◆ Supplied data
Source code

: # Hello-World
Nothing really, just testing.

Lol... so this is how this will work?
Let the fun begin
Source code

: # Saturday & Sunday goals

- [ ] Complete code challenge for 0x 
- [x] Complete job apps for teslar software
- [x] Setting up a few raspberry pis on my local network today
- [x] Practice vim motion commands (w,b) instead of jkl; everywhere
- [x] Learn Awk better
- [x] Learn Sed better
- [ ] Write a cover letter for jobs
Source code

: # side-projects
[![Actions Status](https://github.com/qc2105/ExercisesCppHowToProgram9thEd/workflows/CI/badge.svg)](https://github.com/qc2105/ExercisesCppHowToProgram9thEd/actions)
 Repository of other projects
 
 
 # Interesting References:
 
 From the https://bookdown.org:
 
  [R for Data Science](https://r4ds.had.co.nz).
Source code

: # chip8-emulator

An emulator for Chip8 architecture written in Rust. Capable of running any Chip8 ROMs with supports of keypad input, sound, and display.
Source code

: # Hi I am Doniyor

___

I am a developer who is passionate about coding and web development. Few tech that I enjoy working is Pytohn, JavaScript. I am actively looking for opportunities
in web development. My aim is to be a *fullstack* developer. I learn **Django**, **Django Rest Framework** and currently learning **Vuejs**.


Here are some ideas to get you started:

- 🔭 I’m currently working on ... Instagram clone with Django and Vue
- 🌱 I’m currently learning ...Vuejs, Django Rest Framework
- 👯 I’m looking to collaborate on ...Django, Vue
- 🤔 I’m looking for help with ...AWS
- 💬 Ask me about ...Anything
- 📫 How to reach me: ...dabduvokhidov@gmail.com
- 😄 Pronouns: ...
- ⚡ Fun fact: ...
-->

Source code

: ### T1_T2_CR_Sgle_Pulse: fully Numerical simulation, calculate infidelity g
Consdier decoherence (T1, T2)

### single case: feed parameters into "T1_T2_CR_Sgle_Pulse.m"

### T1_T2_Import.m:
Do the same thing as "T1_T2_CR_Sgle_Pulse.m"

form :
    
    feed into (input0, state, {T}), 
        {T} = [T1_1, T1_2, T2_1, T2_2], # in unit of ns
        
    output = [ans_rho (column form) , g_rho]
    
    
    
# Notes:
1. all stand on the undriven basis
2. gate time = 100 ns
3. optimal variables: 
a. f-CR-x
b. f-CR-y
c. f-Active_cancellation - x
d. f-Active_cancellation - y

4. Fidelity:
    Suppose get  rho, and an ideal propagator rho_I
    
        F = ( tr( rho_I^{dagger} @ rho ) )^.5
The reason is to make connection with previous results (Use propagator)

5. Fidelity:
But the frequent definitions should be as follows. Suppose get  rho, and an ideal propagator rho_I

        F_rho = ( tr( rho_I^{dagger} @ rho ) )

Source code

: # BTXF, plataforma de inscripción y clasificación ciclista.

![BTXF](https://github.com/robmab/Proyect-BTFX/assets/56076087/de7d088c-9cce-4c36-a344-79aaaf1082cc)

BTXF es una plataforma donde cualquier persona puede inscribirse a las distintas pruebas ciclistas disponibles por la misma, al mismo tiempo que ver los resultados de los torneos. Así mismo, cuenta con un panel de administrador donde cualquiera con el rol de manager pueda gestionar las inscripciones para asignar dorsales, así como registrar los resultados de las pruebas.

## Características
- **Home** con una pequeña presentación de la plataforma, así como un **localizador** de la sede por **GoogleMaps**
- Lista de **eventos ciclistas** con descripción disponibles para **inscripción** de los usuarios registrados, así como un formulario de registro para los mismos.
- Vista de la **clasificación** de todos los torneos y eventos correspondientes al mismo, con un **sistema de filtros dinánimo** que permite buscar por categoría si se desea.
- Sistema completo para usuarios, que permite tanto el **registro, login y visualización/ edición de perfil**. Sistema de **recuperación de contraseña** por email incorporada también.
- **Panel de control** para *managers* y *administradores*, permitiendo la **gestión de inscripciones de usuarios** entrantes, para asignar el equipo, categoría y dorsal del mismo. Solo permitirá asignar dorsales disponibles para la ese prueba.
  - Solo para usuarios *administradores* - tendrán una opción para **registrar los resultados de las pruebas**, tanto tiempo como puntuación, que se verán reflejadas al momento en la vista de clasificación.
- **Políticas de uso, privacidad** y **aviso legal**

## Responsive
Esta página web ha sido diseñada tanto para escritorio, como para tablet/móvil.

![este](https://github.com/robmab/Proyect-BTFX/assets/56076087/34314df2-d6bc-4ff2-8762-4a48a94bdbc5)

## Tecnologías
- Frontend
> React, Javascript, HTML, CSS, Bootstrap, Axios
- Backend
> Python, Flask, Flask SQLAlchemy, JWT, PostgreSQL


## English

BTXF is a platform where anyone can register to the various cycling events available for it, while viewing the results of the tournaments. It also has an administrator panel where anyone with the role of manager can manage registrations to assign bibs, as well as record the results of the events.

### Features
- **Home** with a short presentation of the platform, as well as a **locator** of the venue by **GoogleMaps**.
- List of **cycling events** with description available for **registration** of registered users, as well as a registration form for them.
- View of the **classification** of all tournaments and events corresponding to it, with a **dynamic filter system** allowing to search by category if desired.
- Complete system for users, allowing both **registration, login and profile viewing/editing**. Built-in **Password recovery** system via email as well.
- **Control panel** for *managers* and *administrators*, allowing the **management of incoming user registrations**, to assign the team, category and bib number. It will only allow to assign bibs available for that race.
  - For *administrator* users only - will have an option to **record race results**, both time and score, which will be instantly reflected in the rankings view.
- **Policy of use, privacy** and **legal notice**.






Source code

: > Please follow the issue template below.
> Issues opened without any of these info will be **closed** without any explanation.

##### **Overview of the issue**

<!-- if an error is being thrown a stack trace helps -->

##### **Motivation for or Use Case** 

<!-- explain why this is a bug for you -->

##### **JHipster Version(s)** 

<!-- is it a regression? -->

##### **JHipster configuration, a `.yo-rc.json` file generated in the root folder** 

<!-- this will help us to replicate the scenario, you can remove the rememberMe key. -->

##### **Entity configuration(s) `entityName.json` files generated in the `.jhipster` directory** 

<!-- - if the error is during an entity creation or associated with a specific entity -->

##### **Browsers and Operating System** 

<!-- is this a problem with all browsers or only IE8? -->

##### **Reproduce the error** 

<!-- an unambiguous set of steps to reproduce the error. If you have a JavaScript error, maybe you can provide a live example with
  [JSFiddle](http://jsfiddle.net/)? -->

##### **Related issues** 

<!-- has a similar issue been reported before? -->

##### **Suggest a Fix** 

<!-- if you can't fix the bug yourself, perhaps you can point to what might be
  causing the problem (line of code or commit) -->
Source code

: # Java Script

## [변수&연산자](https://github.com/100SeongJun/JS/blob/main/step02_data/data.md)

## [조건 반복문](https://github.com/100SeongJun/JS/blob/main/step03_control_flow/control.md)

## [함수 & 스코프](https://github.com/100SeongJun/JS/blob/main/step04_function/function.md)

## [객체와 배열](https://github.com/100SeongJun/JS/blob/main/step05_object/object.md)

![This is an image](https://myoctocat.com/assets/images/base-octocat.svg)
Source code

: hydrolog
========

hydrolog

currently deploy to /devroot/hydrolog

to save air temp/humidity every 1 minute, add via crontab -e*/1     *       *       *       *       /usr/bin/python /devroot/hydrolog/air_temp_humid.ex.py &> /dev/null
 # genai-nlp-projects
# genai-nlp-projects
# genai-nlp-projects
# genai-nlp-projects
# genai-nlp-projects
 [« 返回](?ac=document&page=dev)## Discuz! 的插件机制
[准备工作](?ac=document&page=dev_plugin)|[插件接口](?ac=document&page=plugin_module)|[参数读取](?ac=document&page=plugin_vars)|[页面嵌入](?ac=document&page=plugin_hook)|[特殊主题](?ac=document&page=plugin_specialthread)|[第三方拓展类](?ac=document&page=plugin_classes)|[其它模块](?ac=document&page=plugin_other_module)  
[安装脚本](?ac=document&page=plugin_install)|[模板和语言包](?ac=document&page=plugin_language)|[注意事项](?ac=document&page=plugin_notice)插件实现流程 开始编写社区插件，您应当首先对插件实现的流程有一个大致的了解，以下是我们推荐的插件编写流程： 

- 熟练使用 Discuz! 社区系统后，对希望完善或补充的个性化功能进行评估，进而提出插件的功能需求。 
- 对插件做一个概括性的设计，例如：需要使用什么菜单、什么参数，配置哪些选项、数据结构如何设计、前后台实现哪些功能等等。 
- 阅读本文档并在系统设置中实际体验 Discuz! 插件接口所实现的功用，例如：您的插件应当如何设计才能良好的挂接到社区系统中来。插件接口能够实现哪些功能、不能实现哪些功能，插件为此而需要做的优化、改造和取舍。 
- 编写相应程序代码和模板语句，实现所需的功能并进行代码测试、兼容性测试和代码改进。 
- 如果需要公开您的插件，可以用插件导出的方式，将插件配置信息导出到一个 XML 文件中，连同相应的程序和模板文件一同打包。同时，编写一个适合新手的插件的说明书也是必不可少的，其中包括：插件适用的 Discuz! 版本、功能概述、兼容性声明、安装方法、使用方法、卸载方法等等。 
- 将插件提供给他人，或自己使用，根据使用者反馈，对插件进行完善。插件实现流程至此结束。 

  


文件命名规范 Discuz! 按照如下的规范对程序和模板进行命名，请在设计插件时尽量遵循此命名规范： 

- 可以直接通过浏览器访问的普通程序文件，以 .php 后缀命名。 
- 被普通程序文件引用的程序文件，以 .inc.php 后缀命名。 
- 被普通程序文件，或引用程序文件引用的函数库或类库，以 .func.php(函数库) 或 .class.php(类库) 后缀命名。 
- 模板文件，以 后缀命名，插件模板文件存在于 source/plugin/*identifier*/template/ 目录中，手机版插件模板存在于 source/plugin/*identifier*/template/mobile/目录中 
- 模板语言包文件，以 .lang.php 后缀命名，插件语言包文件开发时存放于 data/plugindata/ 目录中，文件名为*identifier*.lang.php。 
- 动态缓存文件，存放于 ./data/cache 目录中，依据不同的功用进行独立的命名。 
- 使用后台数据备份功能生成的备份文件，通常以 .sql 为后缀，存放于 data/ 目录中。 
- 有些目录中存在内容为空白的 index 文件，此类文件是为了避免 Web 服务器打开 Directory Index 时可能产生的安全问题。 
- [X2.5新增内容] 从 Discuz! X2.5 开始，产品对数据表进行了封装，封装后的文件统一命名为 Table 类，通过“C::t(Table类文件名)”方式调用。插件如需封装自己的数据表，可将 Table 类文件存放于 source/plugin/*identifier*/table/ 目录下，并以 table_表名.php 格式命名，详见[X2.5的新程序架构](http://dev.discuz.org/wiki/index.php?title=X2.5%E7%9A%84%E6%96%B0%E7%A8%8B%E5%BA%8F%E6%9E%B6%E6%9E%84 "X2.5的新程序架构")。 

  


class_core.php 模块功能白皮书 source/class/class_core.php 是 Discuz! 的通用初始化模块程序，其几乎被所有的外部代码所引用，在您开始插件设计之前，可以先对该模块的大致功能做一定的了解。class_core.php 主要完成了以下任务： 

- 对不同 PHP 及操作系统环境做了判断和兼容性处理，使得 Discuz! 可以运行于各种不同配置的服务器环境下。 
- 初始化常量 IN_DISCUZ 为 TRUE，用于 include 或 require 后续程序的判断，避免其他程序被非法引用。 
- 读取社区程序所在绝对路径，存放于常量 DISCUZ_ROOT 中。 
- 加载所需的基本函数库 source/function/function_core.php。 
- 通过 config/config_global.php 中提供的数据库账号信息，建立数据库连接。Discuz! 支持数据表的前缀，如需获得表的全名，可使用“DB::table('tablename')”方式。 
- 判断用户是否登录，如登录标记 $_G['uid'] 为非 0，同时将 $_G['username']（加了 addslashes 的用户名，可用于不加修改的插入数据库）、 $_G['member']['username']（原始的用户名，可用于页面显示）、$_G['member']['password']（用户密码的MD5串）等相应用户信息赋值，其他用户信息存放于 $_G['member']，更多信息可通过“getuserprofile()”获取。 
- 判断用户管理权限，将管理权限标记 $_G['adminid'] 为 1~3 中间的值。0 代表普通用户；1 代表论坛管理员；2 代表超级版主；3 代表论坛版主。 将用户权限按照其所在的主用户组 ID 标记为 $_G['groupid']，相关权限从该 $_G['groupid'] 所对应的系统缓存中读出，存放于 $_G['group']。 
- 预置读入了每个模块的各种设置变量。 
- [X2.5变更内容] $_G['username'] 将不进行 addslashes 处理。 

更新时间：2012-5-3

◆ To do
Please give an exact copy of the lines above, beginning with the line containing "- For *administrator*" and running through the line containing "[JSFiddle](http://jsfiddle.net/)? -->", and of no other lines.

◆ Exercise result
  - For *administrator* users only - will have an option to **record race results**, both time and score, which will be instantly reflected in the rankings view.
- **Policy of use, privacy** and **legal notice**.






Source code

: > Please follow the issue template below.
> Issues opened without any of these info will be **closed** without any explanation.

##### **Overview of the issue**

<!-- if an error is being thrown a stack trace helps -->

##### **Motivation for or Use Case** 

<!-- explain why this is a bug for you -->

##### **JHipster Version(s)** 

<!-- is it a regression? -->

##### **JHipster configuration, a `.yo-rc.json` file generated in the root folder** 

<!-- this will help us to replicate the scenario, you can remove the rememberMe key. -->

##### **Entity configuration(s) `entityName.json` files generated in the `.jhipster` directory** 

<!-- - if the error is during an entity creation or associated with a specific entity -->

##### **Browsers and Operating System** 

<!-- is this a problem with all browsers or only IE8? -->

##### **Reproduce the error** 

<!-- an unambiguous set of steps to reproduce the error. If you have a JavaScript error, maybe you can provide a live example with
  [JSFiddle](http://jsfiddle.net/)? -->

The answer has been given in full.